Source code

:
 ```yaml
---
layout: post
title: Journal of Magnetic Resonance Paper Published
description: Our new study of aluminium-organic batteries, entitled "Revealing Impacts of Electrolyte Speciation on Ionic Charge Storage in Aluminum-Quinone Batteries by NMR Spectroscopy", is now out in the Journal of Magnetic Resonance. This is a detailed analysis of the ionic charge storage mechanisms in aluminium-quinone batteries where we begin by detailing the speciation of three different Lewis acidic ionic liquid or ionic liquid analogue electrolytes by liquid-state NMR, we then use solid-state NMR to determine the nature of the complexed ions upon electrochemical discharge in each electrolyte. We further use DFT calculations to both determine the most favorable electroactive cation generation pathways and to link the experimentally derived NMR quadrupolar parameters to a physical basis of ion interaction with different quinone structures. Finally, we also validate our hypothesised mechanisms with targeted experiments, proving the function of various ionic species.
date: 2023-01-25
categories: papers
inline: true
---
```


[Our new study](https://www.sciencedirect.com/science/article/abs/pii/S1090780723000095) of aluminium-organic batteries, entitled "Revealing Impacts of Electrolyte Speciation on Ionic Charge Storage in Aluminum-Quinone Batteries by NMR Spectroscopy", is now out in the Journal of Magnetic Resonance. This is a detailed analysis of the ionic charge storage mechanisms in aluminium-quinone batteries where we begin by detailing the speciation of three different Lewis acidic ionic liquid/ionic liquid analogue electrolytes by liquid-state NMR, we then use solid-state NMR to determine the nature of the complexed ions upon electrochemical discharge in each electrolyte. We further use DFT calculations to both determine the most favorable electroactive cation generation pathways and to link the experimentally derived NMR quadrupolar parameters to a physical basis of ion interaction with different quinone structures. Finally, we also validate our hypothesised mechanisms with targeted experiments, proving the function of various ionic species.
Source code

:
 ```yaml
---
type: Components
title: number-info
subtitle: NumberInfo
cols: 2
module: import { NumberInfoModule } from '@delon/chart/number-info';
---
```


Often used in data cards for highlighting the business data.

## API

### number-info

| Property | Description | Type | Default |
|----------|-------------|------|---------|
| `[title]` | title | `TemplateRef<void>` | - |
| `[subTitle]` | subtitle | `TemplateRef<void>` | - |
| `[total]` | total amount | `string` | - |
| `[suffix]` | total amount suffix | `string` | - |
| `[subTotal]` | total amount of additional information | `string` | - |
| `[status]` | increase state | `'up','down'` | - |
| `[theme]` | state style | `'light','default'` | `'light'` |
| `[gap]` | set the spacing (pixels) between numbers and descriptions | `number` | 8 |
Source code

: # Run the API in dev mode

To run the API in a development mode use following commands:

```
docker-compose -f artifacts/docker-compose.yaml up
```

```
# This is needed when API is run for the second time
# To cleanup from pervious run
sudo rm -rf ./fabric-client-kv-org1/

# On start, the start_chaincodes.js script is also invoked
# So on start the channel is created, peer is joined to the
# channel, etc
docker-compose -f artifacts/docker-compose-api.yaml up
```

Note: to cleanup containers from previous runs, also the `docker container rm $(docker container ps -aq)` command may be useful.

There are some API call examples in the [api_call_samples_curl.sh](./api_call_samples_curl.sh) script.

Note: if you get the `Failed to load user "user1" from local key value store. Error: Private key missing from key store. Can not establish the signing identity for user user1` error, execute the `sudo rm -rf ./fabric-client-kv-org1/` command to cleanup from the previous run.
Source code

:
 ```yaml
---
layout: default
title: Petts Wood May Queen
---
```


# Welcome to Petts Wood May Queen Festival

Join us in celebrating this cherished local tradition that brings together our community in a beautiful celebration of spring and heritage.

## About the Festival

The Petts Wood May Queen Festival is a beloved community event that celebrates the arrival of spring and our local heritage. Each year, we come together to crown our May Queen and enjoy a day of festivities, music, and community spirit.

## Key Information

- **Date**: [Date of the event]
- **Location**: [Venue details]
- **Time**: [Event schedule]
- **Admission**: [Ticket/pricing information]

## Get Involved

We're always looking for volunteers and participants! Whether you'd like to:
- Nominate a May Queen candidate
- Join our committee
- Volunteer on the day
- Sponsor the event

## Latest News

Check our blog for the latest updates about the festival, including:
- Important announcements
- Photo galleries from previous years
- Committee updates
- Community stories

§ Problem to solve: Repeat, character for character, the lines of the material above from the line with "## Key Information" through the line with "Check our blog".

§ Answer section:
## Key Information

- **Date**: [Date of the event]
- **Location**: [Venue details]
- **Time**: [Event schedule]
- **Admission**: [Ticket/pricing information]

## Get Involved

We're always looking for volunteers and participants! Whether you'd like to:
- Nominate a May Queen candidate
- Join our committee
- Volunteer on the day
- Sponsor the event

## Latest News

Check our blog for the latest updates about the festival, including:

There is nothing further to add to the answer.